The Fourth Circuit reversed the district court’s ruling and held that the Captains were entitled to summary judgment. In support of its reversal, the Fourth Circuit examined the first responder regulation, which was passed by the Department of Labor to clarify whether the overtime exemptions for administrative, executive, and other white collar employees applied to first responders, “blue collar” workers, and manual laborers. Based on its construction of the regulation, the Fourth Circuit concluded that the applicability of the first responder regulation to the case at hand was dependent upon the primary duties of the Captains; if the Captains’ primary job duties were managerial or administrative in nature, then they would be exempt under the FLSA and not entitled to overtime pay.
In furtherance of its consideration of whether the Captains’ employment duties were primarily managerial or administrative, the Fourth Circuit analyzed four factors: (1) the relative importance of the Captains’ exempt duties as compared with their other duties; (2) the amount of time the Captains spent performing exempt work; (3) the Captains relative freedom from direct supervision; and, (4) a comparison of the Captains’ compensation to the wages paid to other employees who performed non-exempt work.
Based on its examination of the record of the case and each of these factors, the Fourth Circuit held that “no reasonable jury could find, by clear and convincing evidence, that the Captains’ primary job duty is anything other than emergency response.”
With respect to the first factor, the Fourth Circuit concluded that the evidence clearly showed that the Captains’ primary job duty was responding to emergency calls. The Captains could not refuse to respond to an emergency call; and, fighting fires was more important than any of the Captains’ non-firefighting duties.
As for the second factor, the Fourth Circuit held that there was little evidence in the record to support that the Captains’ duties largely consisted of exempt managerial work. The Captains’ unrebutted deposition testimony showed that the Captains worked approximately 2600 hours per year, but spent less than 25 of those hours on management tasks. Moreover, to the extent the Captains performed tasks such as submitting annual evaluations, reporting infractions, and confirming changes to policies, the Fourth Circuit deemed such tasks as largely “ministerial in nature.” The Captains did not have any responsibility for “the kind of specific high-level management tasks ordinarily associated with executives or administrators” such as planning and controlling a budget, selecting new employees, and settings rates of pay and hours of work.
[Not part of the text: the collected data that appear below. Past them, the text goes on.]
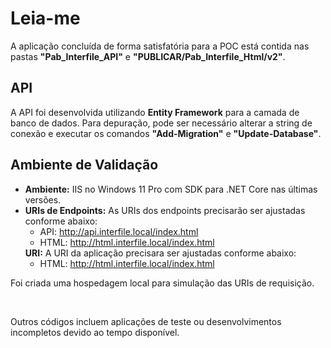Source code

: <h1>Leia-me</h1>
<p>A aplicação concluída de forma satisfatória para a POC está contida nas pastas <strong>"Pab_Interfile_API"</strong> e <strong>"PUBLICAR/Pab_Interfile_Html/v2"</strong>.</p>

<h2>API</h2>
<p>A API foi desenvolvida utilizando <strong>Entity Framework</strong> para a camada de banco de dados. Para depuração, pode ser necessário alterar a string de conexão e executar os comandos <strong>"Add-Migration"</strong> e <strong>"Update-Database"</strong>.</p>

<h2>Ambiente de Validação</h2>
<ul class="list-group">
    <li class="list-group-item"><strong>Ambiente:</strong> IIS no Windows 11 Pro com SDK para .NET Core nas últimas versões.</li>
    <li class="list-group-item">
        <strong>URIs de Endpoints:</strong> As URIs dos endpoints precisarão ser ajustadas conforme abaixo:
        <ul>
            <li>API: <a href="http://api.interfile.local/index.html">http://api.interfile.local/index.html</a></li>
            <li>HTML: <a href="http://html.interfile.local/index.html">http://html.interfile.local/index.html</a></li>
        </ul>
        <strong>URI:</strong> A URI da aplicação precisara ser ajustadas conforme abaixo:
        <ul>
            <li>HTML: <a href="http://html.interfile.local/index.html">http://html.interfile.local/index.html</a></li>
        </ul>
    </li>
</ul>
<p>Foi criada uma hospedagem local para simulação das URIs de requisição.</p>
<br>
<p>Outros códigos incluem aplicações de teste ou desenvolvimentos incompletos devido ao tempo disponível.</p>
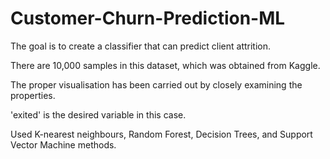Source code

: # Customer-Churn-Prediction-ML
The goal is to create a classifier that can predict client attrition.

There are 10,000 samples in this dataset, which was obtained from Kaggle.

The proper visualisation has been carried out by closely examining the properties.

'exited' is the desired variable in this case.

Used K-nearest neighbours, Random Forest, Decision Trees, and Support Vector Machine methods.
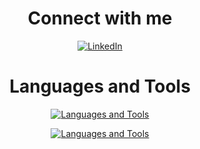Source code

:<div align="center">
    <h1>Connect with me</h1>
    <a href="https://www.linkedin.com/in/hossame-jabbouri">
        <img src="https://img.shields.io/badge/linkedin-%230077B5.svg?style=for-the-badge&logo=linkedin&logoColor=white" alt="LinkedIn">
    </a>
    <!-- 
    <a href="https://www.leetcode.com/hjabbour">
        <img src="https://img.shields.io/badge/LeetCode-000000?style=for-the-badge&logo=LeetCode&logoColor=#d16c06" alt="LeetCode">
    </a>
    <a href="#">
        <img src="https://img.shields.io/badge/Kaggle-035a7d?style=for-the-badge&logo=kaggle&logoColor=white" alt="Kaggle">
    </a>
    <a href="#">
        <img src="https://img.shields.io/badge/Datacamp-05192D?style=for-the-badge&logo=datacamp&logoColor=03E60" alt="Datacamp">
    </a>
    <a href="#">
        <img src="https://img.shields.io/badge/Codewars-B1361E?style=for-the-badge&logo=codewars&logoColor=grey" alt="Codewars">
    </a>
    <a href="#">
        <img src="https://img.shields.io/badge/Codeforces-445f9d?style=for-the-badge&logo=Codeforces&logoColor=white" alt="Codeforces">
    </a> 
    <a href="#">
        <img src="https://img.shields.io/badge/HackerEarth-%232C3454.svg?&style=for-the-badge&logo=HackerEarth&logoColor=Blue" alt="Hackerearth">
    </a>
    <a href="#">
        <img src="https://img.shields.io/badge/-Hackerrank-2EC866?style=for-the-badge&logo=HackerRank&logoColor=white" alt="Hackerrank">
    </a>
    <a href="#">
        <img src="https://img.shields.io/badge/Coursera-%230056D2.svg?style=for-the-badge&logo=Coursera&logoColor=white" alt="Coursera">
    </a>
    <a href="#">
        <img src="https://img.shields.io/badge/CodeChef-%23964B00.svg?style=for-the-badge&logo=CodeChef&logoColor=white" alt="CodeChef">
    </a>
    -->
    <h1>Languages and Tools</h1>
    <a href="#">
        <img src="https://skillicons.dev/icons?i=git,docker,vim,neovim,postman,vscode,visualstudio,linux" alt="Languages and Tools">
    </a>
    <p></p>
    <a href="#">
        <img src="https://skillicons.dev/icons?i=bash,c,cpp,cs,py,r,rust,js,ts,nestjs,nginx,dart,flutter,html,css,mysql,postgres,prisma,&perline=9" alt="Languages and Tools">
    </a>
    <!-- <p></p>
    <a href="#">
        <img src="https://skillicons.dev/icons?i=sklearn,tensorflow,kafka,opencv,d3,pytorch&perline=9" alt="Languages and Tools">
    </a> -->
</div>

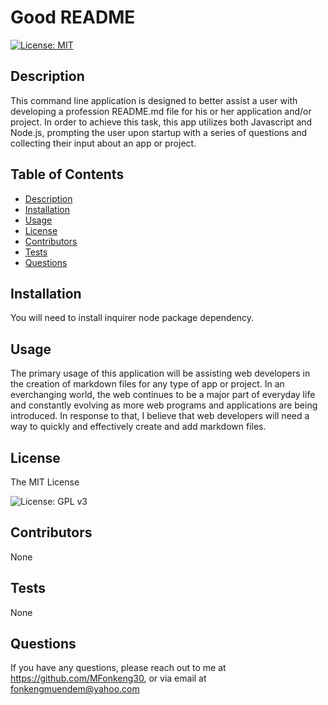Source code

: # Good README
  
  [![License: MIT](https://img.shields.io/badge/License-MIT-yellow.svg)](https://opensource.org/licenses/MIT)
  
  ## Description
  This command line application is designed to better assist a user with developing a profession README.md file for his or her application and/or project. In order to achieve this task, this app utilizes both Javascript and Node.js, prompting the user upon startup with a series of questions and collecting their input about an app or project.

  ## Table of Contents

  * [Description](#description)
  * [Installation](#installation)
  * [Usage](#usage)
  * [License](#license)
  * [Contributors](#contributors)
  * [Tests](#tests)
  * [Questions](#questions)

  ## Installation
  You will need to install inquirer node package dependency.

  ## Usage
  The primary usage of this application will be assisting web developers in the creation of markdown files for any type of app or project. In an everchanging world, the web continues to be a major part of everyday life and constantly evolving as more web programs and applications are being introduced. In response to that, I believe that web developers will need a way to quickly and effectively create and add markdown files.

  ## License
  The MIT License 

  ![License: GPL v3](https://img.shields.io/badge/License-GPLv3-blue.svg)

  ## Contributors
  None

  ## Tests
  None

  ## Questions
  If you have any questions, please reach out to me at https://github.com/MFonkeng30,
  or via email at fonkengmuendem@yahoo.com

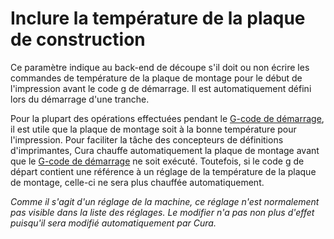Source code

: Inclure la température de la plaque de construction
====
Ce paramètre indique au back-end de découpe s'il doit ou non écrire les commandes de température de la plaque de montage pour le début de l'impression avant le code g de démarrage. Il est automatiquement défini lors du démarrage d'une tranche.

Pour la plupart des opérations effectuées pendant le [G-code de démarrage](machine_start_gcode.md), il est utile que la plaque de montage soit à la bonne température pour l'impression. Pour faciliter la tâche des concepteurs de définitions d'imprimantes, Cura chauffe automatiquement la plaque de montage avant que le [G-code de démarrage](machine_start_gcode.md) ne soit exécuté. Toutefois, si le code g de départ contient une référence à un réglage de la température de la plaque de montage, celle-ci ne sera plus chauffée automatiquement.

*Comme il s'agit d'un réglage de la machine, ce réglage n'est normalement pas visible dans la liste des réglages. Le modifier n'a pas non plus d'effet puisqu'il sera modifié automatiquement par Cura.*
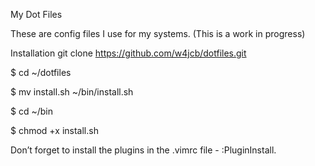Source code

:My Dot Files

These are config files I use for my systems. (This is a work in progress)

Installation
git clone https://github.com/w4jcb/dotfiles.git

$ cd ~/dotfiles

$ mv install.sh ~/bin/install.sh

$ cd ~/bin

$ chmod +x install.sh

Don’t forget to install the plugins in the .vimrc file - :PluginInstall.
The Fourth Circuit was also unpersuaded that the County produced sufficient evidence to satisfy the third and fourth factors of the primary duty inquiry. The evidence showed that the Captains were not relatively free from direct supervision; and, the County did not present any evidence of a significant gap in pay between the Captains’ salary and the wages paid to other employees for performing the same firefighting work.
Takeaway: As reflected in the Fourth Circuit’s opinion in Morrison, the applicability of an exemption requires an intensive analysis of the record and an employer faces the substantial burden of proving its position by clear and convincing evidence. While the Fourth Circuit (which hears appeals from the nine federal district courts in Maryland, Virginia, West Virginia, North Carolina, and South Carolina, as well as from federal administrative agencies) is traditionally regarded by many as a “pro employer” forum, the Morrison decision is certainly a victory for law enforcement, fire fighters, and other first responders. It will be interesting to see how federal district courts within the Fourth Circuit apply Morrison to “blue collar” workers and “manual” laborers in FLSA exemption cases moving forward.